The above description is only the preferred embodiments of the disclosure and an explanation of the applied technical principles. It should be understood by those skilled in the art that the scope of disclosure involved in the disclosure is not limited to the technical solutions formed by the specific combination of the above technical features and should also cover other technical solutions formed by any combination of the above technical features or their equivalent features without departing from the above disclosed concept. For example, the technical solutions formed by replacing the above features with the technical features having similar functions disclosed in the disclosure (but not limited to). In addition, although the operations are depicted in a particular order, this should not be understood as requiring these operations to be performed in the particular order shown or in a sequential order. In certain circumstances, multitasking and parallel processing may be advantageous. Similarly, although several specific implementation details are included in the discussion above, these should not be interpreted as limiting the scope of the disclosure. Certain features described in the context of a single embodiment may also be implemented in combination in a single embodiment. Conversely, the various features described in the context of a single embodiment may also be implemented in multiple embodiments either individually or in any suitable sub-combination.

The above specific implementations further elaborate on the purpose, technical solution, and beneficial effects of the embodiments of the invention.

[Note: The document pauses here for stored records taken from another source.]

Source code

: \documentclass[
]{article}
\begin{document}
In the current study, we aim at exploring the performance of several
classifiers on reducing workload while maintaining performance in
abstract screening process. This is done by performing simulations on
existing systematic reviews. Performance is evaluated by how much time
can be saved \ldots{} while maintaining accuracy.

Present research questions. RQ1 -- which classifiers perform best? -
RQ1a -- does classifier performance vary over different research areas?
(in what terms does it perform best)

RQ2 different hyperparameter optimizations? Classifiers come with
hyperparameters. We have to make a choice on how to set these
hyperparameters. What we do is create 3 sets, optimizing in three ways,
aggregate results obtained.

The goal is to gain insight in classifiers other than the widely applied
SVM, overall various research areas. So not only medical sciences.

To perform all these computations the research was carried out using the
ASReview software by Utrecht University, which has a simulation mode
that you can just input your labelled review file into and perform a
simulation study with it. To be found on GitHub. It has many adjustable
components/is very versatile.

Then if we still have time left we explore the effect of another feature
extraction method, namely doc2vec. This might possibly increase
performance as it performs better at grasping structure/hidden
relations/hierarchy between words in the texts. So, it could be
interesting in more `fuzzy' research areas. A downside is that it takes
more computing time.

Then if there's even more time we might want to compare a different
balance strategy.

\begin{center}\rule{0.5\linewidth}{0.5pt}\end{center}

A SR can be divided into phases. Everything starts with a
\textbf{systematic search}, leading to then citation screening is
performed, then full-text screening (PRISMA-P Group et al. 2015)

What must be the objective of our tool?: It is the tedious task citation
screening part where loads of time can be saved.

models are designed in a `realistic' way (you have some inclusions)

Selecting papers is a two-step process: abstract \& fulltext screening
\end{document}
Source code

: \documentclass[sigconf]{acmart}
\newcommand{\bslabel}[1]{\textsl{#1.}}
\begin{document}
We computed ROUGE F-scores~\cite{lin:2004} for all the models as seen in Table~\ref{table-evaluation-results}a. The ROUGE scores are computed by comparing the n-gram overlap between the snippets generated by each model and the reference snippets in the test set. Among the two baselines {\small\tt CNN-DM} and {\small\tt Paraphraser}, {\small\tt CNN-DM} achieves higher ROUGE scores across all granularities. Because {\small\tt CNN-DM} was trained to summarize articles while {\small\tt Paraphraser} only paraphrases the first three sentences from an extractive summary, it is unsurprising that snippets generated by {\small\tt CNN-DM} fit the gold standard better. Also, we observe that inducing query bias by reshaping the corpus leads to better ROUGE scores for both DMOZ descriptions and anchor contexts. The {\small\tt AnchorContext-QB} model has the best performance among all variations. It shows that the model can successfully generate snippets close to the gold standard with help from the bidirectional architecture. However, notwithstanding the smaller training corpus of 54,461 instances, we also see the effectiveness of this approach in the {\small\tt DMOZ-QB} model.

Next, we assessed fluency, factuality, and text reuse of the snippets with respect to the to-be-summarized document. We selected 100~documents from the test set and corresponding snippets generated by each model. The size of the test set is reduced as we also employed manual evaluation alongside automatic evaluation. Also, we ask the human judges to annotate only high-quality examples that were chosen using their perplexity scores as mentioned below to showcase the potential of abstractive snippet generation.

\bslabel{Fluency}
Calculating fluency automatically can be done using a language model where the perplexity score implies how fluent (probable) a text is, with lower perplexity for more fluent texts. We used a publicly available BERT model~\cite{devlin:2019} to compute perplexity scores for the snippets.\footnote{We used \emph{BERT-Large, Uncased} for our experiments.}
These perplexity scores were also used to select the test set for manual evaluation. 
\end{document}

Although the subject matter has been described using language specific to structural features and/or method logical acts, it should be understood that the subject matter defined in the appended claims is not necessarily limited to the specific features or acts described above. Instead, the specific features and acts described above are merely exemplary forms of implementing the claims. It should be understood that the above is only the specific implementation of the embodiments of the disclosure and is not intended to limit the protection scope of the disclosure, and any modification, equivalent substitution, improvement and the like made on the basis of the technical solutions of the disclosure should be included within the protection scope of the disclosure.